For this first set of guidelines, the CDC says "people are considered fully vaccinated for COVID-19 [more than] 2 weeks after they have received the second dose in a 2-dose series" of the Pfizer or Moderna vaccine, or over two weeks after they receive the single-dose Johnson and Johnson vaccine.
Once fully vaccinated grandparents and older relatives meet that criteria, they can:
- "Visit with other fully vaccinated people indoors without wearing masks or physical distancing
- Visit with unvaccinated people from a single household who are at low risk for severe COVID-19 disease indoors without wearing masks or physical distancing
- Refrain from quarantine and testing following a known exposure if asymptomatic"

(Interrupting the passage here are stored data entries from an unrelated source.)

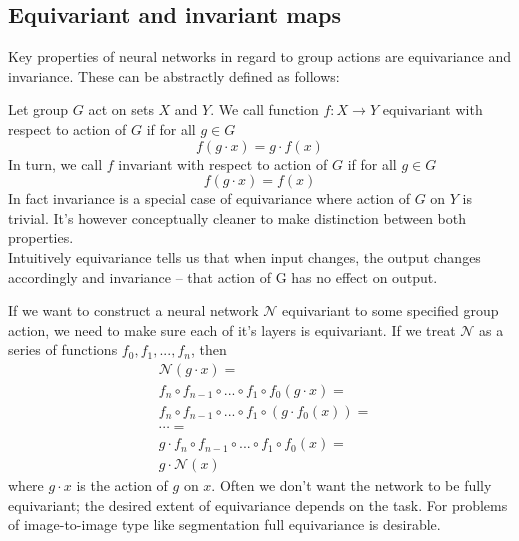     \subsection{Equivariant and invariant maps}
    \hspace{0.5cm}
     Key properties of neural networks in regard to group actions are equivariance and invariance.
        These can be abstractly defined as follows: \par
        Let group $G$ act on sets $X$ and $Y$. We call function $f: X \rightarrow Y$ equivariant
        with respect to action of $G$ if for all $g \in G$
        \begin{equation}
            f(g \cdot x) = g \cdot f(x)
        \end{equation}
        In turn, we call $f$ invariant with respect to action of $G$ if for all $g \in G$
        \begin{equation}
            f(g \cdot x) = f(x)
        \end{equation}
        In fact invariance is a special case of equivariance where action of $G$ on $Y$ is trivial.
        It's however conceptually cleaner to make distinction between both properties.\\
        Intuitively equivariance tells us that when input changes, the output changes accordingly
        and invariance -- that action of G has no effect on output.\par
            If we want to construct a neural network $\mathcal{N}$ equivariant to some
        specified group action, we need to make sure each of it's layers is equivariant.
        If we treat $\mathcal{N}$ as a series of functions $f_0,f_1,...,f_n$, then
        \begin{align*}
            & \mathcal{N}(g \cdot x) = \\
            & f_n \circ f_{n-1} \circ ... \circ f_1 \circ f_0(g\cdot x) =  \\
            & f_n \circ f_{n-1} \circ ... \circ f_1 \circ \left( g \cdot f_0(x) \right) = \\
            & \cdots = \\
            & g \cdot f_n \circ f_{n-1} \circ ... \circ f_1 \circ f_0(x) = \\
            & g \cdot \mathcal{N}(x)
        \end{align*}
        where $g\cdot x$ is the action of $g$ on $x$. Often we don't want the network
        to be fully equivariant; the desired extent of equivariance depends on the task.
        For problems of image-to-image type like segmentation full equivariance is desirable.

The CDC adds that fully vaccinated individuals should still practice social distancing and mask-wearing while in public, when visiting unvaccinated people who are at high-risk for COVID-19, and when visiting with unvaccinated people from multiple households. And though vaccinated people can refrain from COVID testing following known exposures if they're not feeling sick, the CDC urges testing if the person has symptoms, despite being fully vaccinated.
For families, specifically, these new guidelines mean that fully vaccinated grandparents can finally visit their unvaccinated children and grandchildren (as long as everyone they're visiting lives in one household), provided that none of the unvaccinated people in the household are at high risk for COVID-19. If unvaccinated family members from more than one household are gathering, the CDC recommends outdoor meetings, mask-wearing, and social distancing "due to the risk the two unvaccinated households pose to one another."
Although we must continue to be diligent in protecting ourselves and others, after a full year of social distancing and sheltering in place to keep our families and communities safe, these guidelines shine a hopeful light on the year to come as more and more people are able to get vaccinated.